** Opening Records for this task block **
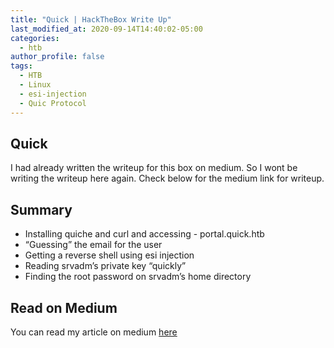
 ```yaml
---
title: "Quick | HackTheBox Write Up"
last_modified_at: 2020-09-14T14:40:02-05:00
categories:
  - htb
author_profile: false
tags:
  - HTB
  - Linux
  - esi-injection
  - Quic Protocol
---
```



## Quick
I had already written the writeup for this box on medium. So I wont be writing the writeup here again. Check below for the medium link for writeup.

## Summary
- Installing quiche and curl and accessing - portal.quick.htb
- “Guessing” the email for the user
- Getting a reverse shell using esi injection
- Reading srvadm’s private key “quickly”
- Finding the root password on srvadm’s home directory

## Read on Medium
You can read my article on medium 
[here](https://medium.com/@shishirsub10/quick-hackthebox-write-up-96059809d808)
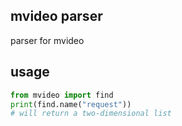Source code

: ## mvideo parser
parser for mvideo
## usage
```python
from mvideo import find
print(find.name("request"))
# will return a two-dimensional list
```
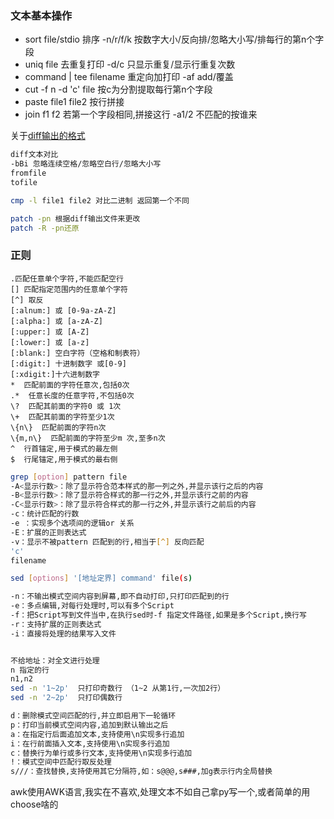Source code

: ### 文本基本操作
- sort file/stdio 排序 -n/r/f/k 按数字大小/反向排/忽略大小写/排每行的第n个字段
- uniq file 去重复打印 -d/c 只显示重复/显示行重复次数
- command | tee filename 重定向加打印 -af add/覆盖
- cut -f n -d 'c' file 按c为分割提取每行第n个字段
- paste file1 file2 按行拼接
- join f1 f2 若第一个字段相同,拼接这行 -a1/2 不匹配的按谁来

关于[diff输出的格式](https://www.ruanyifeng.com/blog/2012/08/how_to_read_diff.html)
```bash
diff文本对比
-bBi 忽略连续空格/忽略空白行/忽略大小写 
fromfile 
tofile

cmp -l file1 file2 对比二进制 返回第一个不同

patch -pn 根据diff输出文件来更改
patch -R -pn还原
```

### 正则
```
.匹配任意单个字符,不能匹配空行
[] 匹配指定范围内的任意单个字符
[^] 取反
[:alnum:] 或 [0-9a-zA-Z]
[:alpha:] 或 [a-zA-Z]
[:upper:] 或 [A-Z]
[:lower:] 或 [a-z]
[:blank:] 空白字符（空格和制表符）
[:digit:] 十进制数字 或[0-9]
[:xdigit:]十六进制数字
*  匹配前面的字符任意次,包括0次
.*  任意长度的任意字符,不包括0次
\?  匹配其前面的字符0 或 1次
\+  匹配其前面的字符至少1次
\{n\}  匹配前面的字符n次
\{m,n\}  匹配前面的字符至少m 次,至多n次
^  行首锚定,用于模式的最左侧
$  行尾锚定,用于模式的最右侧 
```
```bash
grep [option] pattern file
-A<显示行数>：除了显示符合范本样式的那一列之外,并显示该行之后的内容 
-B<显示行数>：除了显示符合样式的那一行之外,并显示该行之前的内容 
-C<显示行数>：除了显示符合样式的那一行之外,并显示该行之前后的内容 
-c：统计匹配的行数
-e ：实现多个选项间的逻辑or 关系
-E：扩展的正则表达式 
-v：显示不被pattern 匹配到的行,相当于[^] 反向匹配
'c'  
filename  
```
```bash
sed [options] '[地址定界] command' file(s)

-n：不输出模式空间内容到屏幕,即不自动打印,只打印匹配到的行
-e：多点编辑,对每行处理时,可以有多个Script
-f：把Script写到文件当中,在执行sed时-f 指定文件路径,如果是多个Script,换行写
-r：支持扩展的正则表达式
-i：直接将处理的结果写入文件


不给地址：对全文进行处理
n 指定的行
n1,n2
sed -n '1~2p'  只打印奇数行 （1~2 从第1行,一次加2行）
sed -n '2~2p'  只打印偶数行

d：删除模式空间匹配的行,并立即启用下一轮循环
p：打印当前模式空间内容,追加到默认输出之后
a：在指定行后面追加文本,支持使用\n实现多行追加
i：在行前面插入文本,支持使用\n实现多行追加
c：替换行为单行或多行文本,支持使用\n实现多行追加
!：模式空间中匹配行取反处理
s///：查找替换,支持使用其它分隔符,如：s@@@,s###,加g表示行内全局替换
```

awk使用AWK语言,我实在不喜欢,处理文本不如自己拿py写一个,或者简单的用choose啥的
** Closing Records for this task block **
— Exercise aim —
Reproduce the entries above word for word. Pictures stay out.

— Worked solution —
 ```yaml
---
title: "Quick | HackTheBox Write Up"
last_modified_at: 2020-09-14T14:40:02-05:00
categories:
  - htb
author_profile: false
tags:
  - HTB
  - Linux
  - esi-injection
  - Quic Protocol
---
```



## Quick
I had already written the writeup for this box on medium. So I wont be writing the writeup here again. Check below for the medium link for writeup.

## Summary
- Installing quiche and curl and accessing - portal.quick.htb
- “Guessing” the email for the user
- Getting a reverse shell using esi injection
- Reading srvadm’s private key “quickly”
- Finding the root password on srvadm’s home directory

## Read on Medium
You can read my article on medium 
[here](https://medium.com/@shishirsub10/quick-hackthebox-write-up-96059809d808)
Source code

: ## mvideo parser
parser for mvideo
## usage
```python
from mvideo import find
print(find.name("request"))
# will return a two-dimensional list
```
Source code

: ### 文本基本操作
- sort file/stdio 排序 -n/r/f/k 按数字大小/反向排/忽略大小写/排每行的第n个字段
- uniq file 去重复打印 -d/c 只显示重复/显示行重复次数
- command | tee filename 重定向加打印 -af add/覆盖
- cut -f n -d 'c' file 按c为分割提取每行第n个字段
- paste file1 file2 按行拼接
- join f1 f2 若第一个字段相同,拼接这行 -a1/2 不匹配的按谁来

关于[diff输出的格式](https://www.ruanyifeng.com/blog/2012/08/how_to_read_diff.html)
```bash
diff文本对比
-bBi 忽略连续空格/忽略空白行/忽略大小写 
fromfile 
tofile

cmp -l file1 file2 对比二进制 返回第一个不同

patch -pn 根据diff输出文件来更改
patch -R -pn还原
```

### 正则
```
.匹配任意单个字符,不能匹配空行
[] 匹配指定范围内的任意单个字符
[^] 取反
[:alnum:] 或 [0-9a-zA-Z]
[:alpha:] 或 [a-zA-Z]
[:upper:] 或 [A-Z]
[:lower:] 或 [a-z]
[:blank:] 空白字符（空格和制表符）
[:digit:] 十进制数字 或[0-9]
[:xdigit:]十六进制数字
*  匹配前面的字符任意次,包括0次
.*  任意长度的任意字符,不包括0次
\?  匹配其前面的字符0 或 1次
\+  匹配其前面的字符至少1次
\{n\}  匹配前面的字符n次
\{m,n\}  匹配前面的字符至少m 次,至多n次
^  行首锚定,用于模式的最左侧
$  行尾锚定,用于模式的最右侧 
```
```bash
grep [option] pattern file
-A<显示行数>：除了显示符合范本样式的那一列之外,并显示该行之后的内容 
-B<显示行数>：除了显示符合样式的那一行之外,并显示该行之前的内容 
-C<显示行数>：除了显示符合样式的那一行之外,并显示该行之前后的内容 
-c：统计匹配的行数
-e ：实现多个选项间的逻辑or 关系
-E：扩展的正则表达式 
-v：显示不被pattern 匹配到的行,相当于[^] 反向匹配
'c'  
filename  
```
```bash
sed [options] '[地址定界] command' file(s)

-n：不输出模式空间内容到屏幕,即不自动打印,只打印匹配到的行
-e：多点编辑,对每行处理时,可以有多个Script
-f：把Script写到文件当中,在执行sed时-f 指定文件路径,如果是多个Script,换行写
-r：支持扩展的正则表达式
-i：直接将处理的结果写入文件


不给地址：对全文进行处理
n 指定的行
n1,n2
sed -n '1~2p'  只打印奇数行 （1~2 从第1行,一次加2行）
sed -n '2~2p'  只打印偶数行

d：删除模式空间匹配的行,并立即启用下一轮循环
p：打印当前模式空间内容,追加到默认输出之后
a：在指定行后面追加文本,支持使用\n实现多行追加
i：在行前面插入文本,支持使用\n实现多行追加
c：替换行为单行或多行文本,支持使用\n实现多行追加
!：模式空间中匹配行取反处理
s///：查找替换,支持使用其它分隔符,如：s@@@,s###,加g表示行内全局替换
```

awk使用AWK语言,我实在不喜欢,处理文本不如自己拿py写一个,或者简单的用choose啥的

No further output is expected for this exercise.